(Stored data)
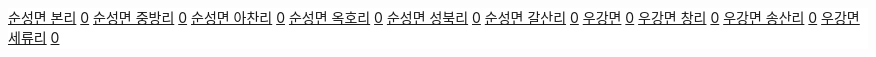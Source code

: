 
  <tr class="item">
    <td><a href="충청남도 당진시 순성면 본리">순성면 본리</a></td>
    <td><a href="충청남도 당진시 순성면 본리">0</a></td>
  </tr>
    

  <tr class="item">
    <td><a href="충청남도 당진시 순성면 중방리">순성면 중방리</a></td>
    <td><a href="충청남도 당진시 순성면 중방리">0</a></td>
  </tr>
    

  <tr class="item">
    <td><a href="충청남도 당진시 순성면 아찬리">순성면 아찬리</a></td>
    <td><a href="충청남도 당진시 순성면 아찬리">0</a></td>
  </tr>
    

  <tr class="item">
    <td><a href="충청남도 당진시 순성면 옥호리">순성면 옥호리</a></td>
    <td><a href="충청남도 당진시 순성면 옥호리">0</a></td>
  </tr>
    

  <tr class="item">
    <td><a href="충청남도 당진시 순성면 성북리">순성면 성북리</a></td>
    <td><a href="충청남도 당진시 순성면 성북리">0</a></td>
  </tr>
    

  <tr class="item">
    <td><a href="충청남도 당진시 순성면 갈산리">순성면 갈산리</a></td>
    <td><a href="충청남도 당진시 순성면 갈산리">0</a></td>
  </tr>
    

  <tr class="item">
    <td><a href="충청남도 당진시 우강면">우강면</a></td>
    <td><a href="충청남도 당진시 우강면">0</a></td>
  </tr>
    

  <tr class="item">
    <td><a href="충청남도 당진시 우강면 창리">우강면 창리</a></td>
    <td><a href="충청남도 당진시 우강면 창리">0</a></td>
  </tr>
    

  <tr class="item">
    <td><a href="충청남도 당진시 우강면 송산리">우강면 송산리</a></td>
    <td><a href="충청남도 당진시 우강면 송산리">0</a></td>
  </tr>
    

  <tr class="item">
    <td><a href="충청남도 당진시 우강면 세류리">우강면 세류리</a></td>
    <td><a href="충청남도 당진시 우강면 세류리">0</a></td>
  </tr>
    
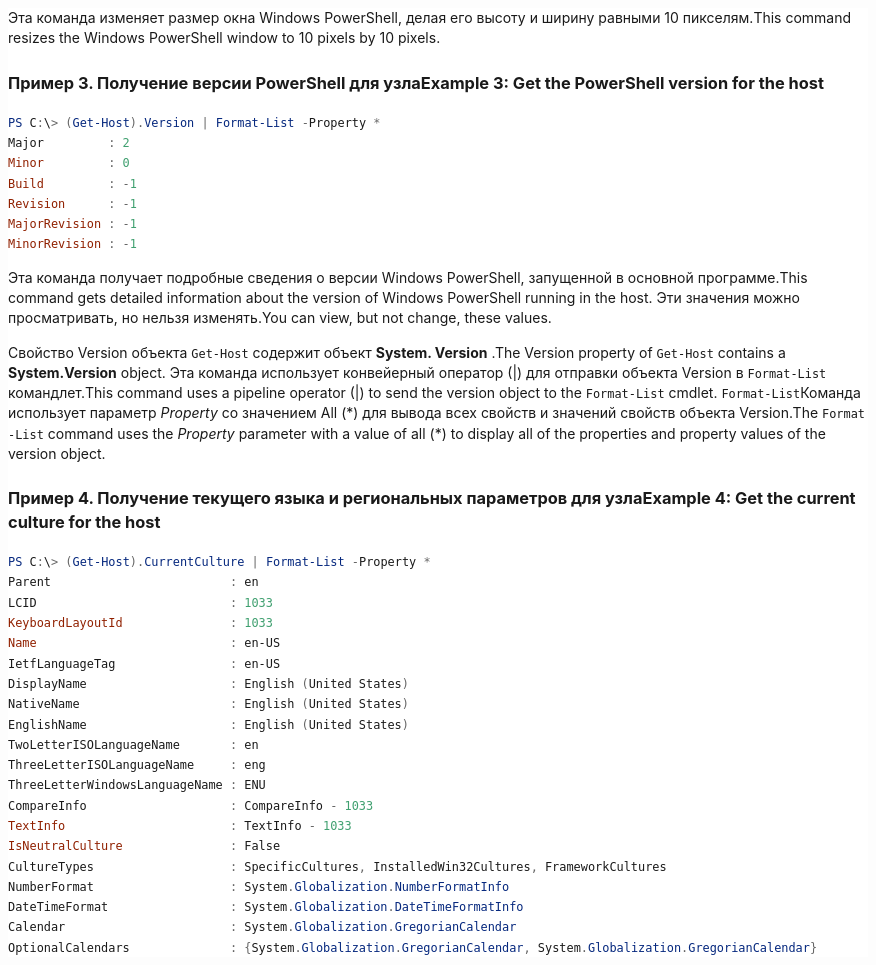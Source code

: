 <span data-ttu-id="5194e-118">Эта команда изменяет размер окна Windows PowerShell, делая его высоту и ширину равными 10 пикселям.</span><span class="sxs-lookup"><span data-stu-id="5194e-118">This command resizes the Windows PowerShell window to 10 pixels by 10 pixels.</span></span>

### <span data-ttu-id="5194e-119">Пример 3. Получение версии PowerShell для узла</span><span class="sxs-lookup"><span data-stu-id="5194e-119">Example 3: Get the PowerShell version for the host</span></span>

```powershell
PS C:\> (Get-Host).Version | Format-List -Property *
Major         : 2
Minor         : 0
Build         : -1
Revision      : -1
MajorRevision : -1
MinorRevision : -1
```

<span data-ttu-id="5194e-120">Эта команда получает подробные сведения о версии Windows PowerShell, запущенной в основной программе.</span><span class="sxs-lookup"><span data-stu-id="5194e-120">This command gets detailed information about the version of Windows PowerShell running in the host.</span></span>
<span data-ttu-id="5194e-121">Эти значения можно просматривать, но нельзя изменять.</span><span class="sxs-lookup"><span data-stu-id="5194e-121">You can view, but not change, these values.</span></span>

<span data-ttu-id="5194e-122">Свойство Version объекта `Get-Host` содержит объект **System. Version** .</span><span class="sxs-lookup"><span data-stu-id="5194e-122">The Version property of `Get-Host` contains a **System.Version** object.</span></span> <span data-ttu-id="5194e-123">Эта команда использует конвейерный оператор (|) для отправки объекта Version в `Format-List` командлет.</span><span class="sxs-lookup"><span data-stu-id="5194e-123">This command uses a pipeline operator (|) to send the version object to the `Format-List` cmdlet.</span></span> <span data-ttu-id="5194e-124">`Format-List`Команда использует параметр *Property* со значением All (\*) для вывода всех свойств и значений свойств объекта Version.</span><span class="sxs-lookup"><span data-stu-id="5194e-124">The `Format-List` command uses the *Property* parameter with a value of all (\*) to display all of the properties and property values of the version object.</span></span>

### <span data-ttu-id="5194e-125">Пример 4. Получение текущего языка и региональных параметров для узла</span><span class="sxs-lookup"><span data-stu-id="5194e-125">Example 4: Get the current culture for the host</span></span>

```powershell
PS C:\> (Get-Host).CurrentCulture | Format-List -Property *
Parent                         : en
LCID                           : 1033
KeyboardLayoutId               : 1033
Name                           : en-US
IetfLanguageTag                : en-US
DisplayName                    : English (United States)
NativeName                     : English (United States)
EnglishName                    : English (United States)
TwoLetterISOLanguageName       : en
ThreeLetterISOLanguageName     : eng
ThreeLetterWindowsLanguageName : ENU
CompareInfo                    : CompareInfo - 1033
TextInfo                       : TextInfo - 1033
IsNeutralCulture               : False
CultureTypes                   : SpecificCultures, InstalledWin32Cultures, FrameworkCultures
NumberFormat                   : System.Globalization.NumberFormatInfo
DateTimeFormat                 : System.Globalization.DateTimeFormatInfo
Calendar                       : System.Globalization.GregorianCalendar
OptionalCalendars              : {System.Globalization.GregorianCalendar, System.Globalization.GregorianCalendar}
```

- [What you should do]
All of the lines above should be printed exactly, minus the pictures.

- [Exercise result]
Source code

: 
  <tr class="item">
    <td><a href="충청남도 당진시 순성면 본리">순성면 본리</a></td>
    <td><a href="충청남도 당진시 순성면 본리">0</a></td>
  </tr>
    

  <tr class="item">
    <td><a href="충청남도 당진시 순성면 중방리">순성면 중방리</a></td>
    <td><a href="충청남도 당진시 순성면 중방리">0</a></td>
  </tr>
    

  <tr class="item">
    <td><a href="충청남도 당진시 순성면 아찬리">순성면 아찬리</a></td>
    <td><a href="충청남도 당진시 순성면 아찬리">0</a></td>
  </tr>
    

  <tr class="item">
    <td><a href="충청남도 당진시 순성면 옥호리">순성면 옥호리</a></td>
    <td><a href="충청남도 당진시 순성면 옥호리">0</a></td>
  </tr>
    

  <tr class="item">
    <td><a href="충청남도 당진시 순성면 성북리">순성면 성북리</a></td>
    <td><a href="충청남도 당진시 순성면 성북리">0</a></td>
  </tr>
    

  <tr class="item">
    <td><a href="충청남도 당진시 순성면 갈산리">순성면 갈산리</a></td>
    <td><a href="충청남도 당진시 순성면 갈산리">0</a></td>
  </tr>
    

  <tr class="item">
    <td><a href="충청남도 당진시 우강면">우강면</a></td>
    <td><a href="충청남도 당진시 우강면">0</a></td>
  </tr>
    

  <tr class="item">
    <td><a href="충청남도 당진시 우강면 창리">우강면 창리</a></td>
    <td><a href="충청남도 당진시 우강면 창리">0</a></td>
  </tr>
    

  <tr class="item">
    <td><a href="충청남도 당진시 우강면 송산리">우강면 송산리</a></td>
    <td><a href="충청남도 당진시 우강면 송산리">0</a></td>
  </tr>
    

  <tr class="item">
    <td><a href="충청남도 당진시 우강면 세류리">우강면 세류리</a></td>
    <td><a href="충청남도 당진시 우강면 세류리">0</a></td>
  </tr>
    
Source code

: <span data-ttu-id="5194e-118">Эта команда изменяет размер окна Windows PowerShell, делая его высоту и ширину равными 10 пикселям.</span><span class="sxs-lookup"><span data-stu-id="5194e-118">This command resizes the Windows PowerShell window to 10 pixels by 10 pixels.</span></span>

### <span data-ttu-id="5194e-119">Пример 3. Получение версии PowerShell для узла</span><span class="sxs-lookup"><span data-stu-id="5194e-119">Example 3: Get the PowerShell version for the host</span></span>

```powershell
PS C:\> (Get-Host).Version | Format-List -Property *
Major         : 2
Minor         : 0
Build         : -1
Revision      : -1
MajorRevision : -1
MinorRevision : -1
```

<span data-ttu-id="5194e-120">Эта команда получает подробные сведения о версии Windows PowerShell, запущенной в основной программе.</span><span class="sxs-lookup"><span data-stu-id="5194e-120">This command gets detailed information about the version of Windows PowerShell running in the host.</span></span>
<span data-ttu-id="5194e-121">Эти значения можно просматривать, но нельзя изменять.</span><span class="sxs-lookup"><span data-stu-id="5194e-121">You can view, but not change, these values.</span></span>

<span data-ttu-id="5194e-122">Свойство Version объекта `Get-Host` содержит объект **System. Version** .</span><span class="sxs-lookup"><span data-stu-id="5194e-122">The Version property of `Get-Host` contains a **System.Version** object.</span></span> <span data-ttu-id="5194e-123">Эта команда использует конвейерный оператор (|) для отправки объекта Version в `Format-List` командлет.</span><span class="sxs-lookup"><span data-stu-id="5194e-123">This command uses a pipeline operator (|) to send the version object to the `Format-List` cmdlet.</span></span> <span data-ttu-id="5194e-124">`Format-List`Команда использует параметр *Property* со значением All (\*) для вывода всех свойств и значений свойств объекта Version.</span><span class="sxs-lookup"><span data-stu-id="5194e-124">The `Format-List` command uses the *Property* parameter with a value of all (\*) to display all of the properties and property values of the version object.</span></span>

### <span data-ttu-id="5194e-125">Пример 4. Получение текущего языка и региональных параметров для узла</span><span class="sxs-lookup"><span data-stu-id="5194e-125">Example 4: Get the current culture for the host</span></span>

```powershell
PS C:\> (Get-Host).CurrentCulture | Format-List -Property *
Parent                         : en
LCID                           : 1033
KeyboardLayoutId               : 1033
Name                           : en-US
IetfLanguageTag                : en-US
DisplayName                    : English (United States)
NativeName                     : English (United States)
EnglishName                    : English (United States)
TwoLetterISOLanguageName       : en
ThreeLetterISOLanguageName     : eng
ThreeLetterWindowsLanguageName : ENU
CompareInfo                    : CompareInfo - 1033
TextInfo                       : TextInfo - 1033
IsNeutralCulture               : False
CultureTypes                   : SpecificCultures, InstalledWin32Cultures, FrameworkCultures
NumberFormat                   : System.Globalization.NumberFormatInfo
DateTimeFormat                 : System.Globalization.DateTimeFormatInfo
Calendar                       : System.Globalization.GregorianCalendar
OptionalCalendars              : {System.Globalization.GregorianCalendar, System.Globalization.GregorianCalendar}
```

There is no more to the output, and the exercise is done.